The performance was driven by the strength of the US Dollar, with the Currencies book (+132bps) and the China Thesis book (+75bps) being strong contributors.  The decision by the ECB to start their version of a QE programme, helped continue the Euro’s weakening trend which was a strong beneficiary for the Currencies book (EUO position added 190bps).  During the month, it became widely-expected that the Royal Bank of Australia would join those countries easing monetary policy (it cut rates at the start of February), and this helped the Australian Dollar weaken during January (OM’s position in CROC, S Australian Dollars, helped add 90bps to the China Thesis book).

The fall in the Equity markets was directly reflected in the Technical Book (-70bps), though less so in the Equities book (+31bps).  The Equities book saw numerous cross currents that eventually lead to that small positive performance, with the Energy names (-18bps) and the position in THeravance (-73bps, after concerns on the speed of the ramp of its products by GSK).  Against these, there was a strong perofrmance from Tata Motors (TTM +67bps) as the sales at Land Rover and Jaguar continue to do well, and from the Internet names (+46bps) though this largely reflected VIPS recovering its December decline.

The largest detractor was the International book (-125bps), which was substantially all from the position in Greece (GREK) that declined as it became clear (and then reality) that the opposition (and anti-austerity) Syriza party were on course for victory in the election, which has led to further discussion/debate/speculation about Greece’s place in the Euro and the various ECB/IMF loans and promgrammes.  .   In many ways the Argentina and Greece positions bear great similarity; they’re sized about the same (4-5% of capital, each), are inherently volatile and moved by sentiment/politics in the short-term (and thus in any given month are likely to be noticable positve or negative contributors).  They also both reflect a combination of (i) extreme undervaluation (when looking at long-term measures, such as CAPE), (ii) time arbitrage (things are not as dark as they seem today, and the further we progress the clearer this will become…especially after point 3) and (iii) a catalytic event.  For Argentina, the event is the election of a new President later this year and the changes that are likely to follow thereafter, and for Greece the events were (i) the original bailout back in 2010 and (ii) the recent election, which will more substantially determine Greece’s debtloads, austerity, and position within the Euro.  As such, don’t expect Our Man to be overly swayed by large short-term moves in either direction from these positions – they’re sized such that the portfolio can withstand these moves, with the hope of returning multiples on the employed capital on a 3-4year view.

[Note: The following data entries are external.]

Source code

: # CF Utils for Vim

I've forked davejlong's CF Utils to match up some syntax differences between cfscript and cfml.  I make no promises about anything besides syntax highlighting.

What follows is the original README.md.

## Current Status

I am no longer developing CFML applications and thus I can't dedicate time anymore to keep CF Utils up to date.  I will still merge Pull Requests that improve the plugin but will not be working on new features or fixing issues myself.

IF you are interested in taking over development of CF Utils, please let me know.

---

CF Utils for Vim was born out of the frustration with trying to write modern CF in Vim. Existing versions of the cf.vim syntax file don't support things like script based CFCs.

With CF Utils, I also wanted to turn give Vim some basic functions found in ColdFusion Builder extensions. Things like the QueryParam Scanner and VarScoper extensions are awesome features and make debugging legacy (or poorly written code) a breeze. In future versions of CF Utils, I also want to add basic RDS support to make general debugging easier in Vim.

Elsewhere there were small impacts from the Absolute/Bond Funds (+5bps), Puts/Hedges (-3bps), Precious Metals (+4bps) and Energy Efficiency (+1bp) books.

Portfolio (as at 1/31 - all delta and leverage adjusted, as appropriate) 
22.4% - Technical Book (DDM, QLD and SSO)
20.1% - Equities (EOX, GPOR, RDY, TBPH, THRX, TTM, TWTR & VIPS) 
9.9% - International/Country (GREK, GVAL, and Argentinian names)
3.6% - Precious Metals (GDX)
0.1% - Energy Efficiency (AXPW, and XIDE) 
 

-17.8% - China-Related Thesis (CROC – Short Australian Dollar, partially offset by CAF – Long Chinese A-Shares) 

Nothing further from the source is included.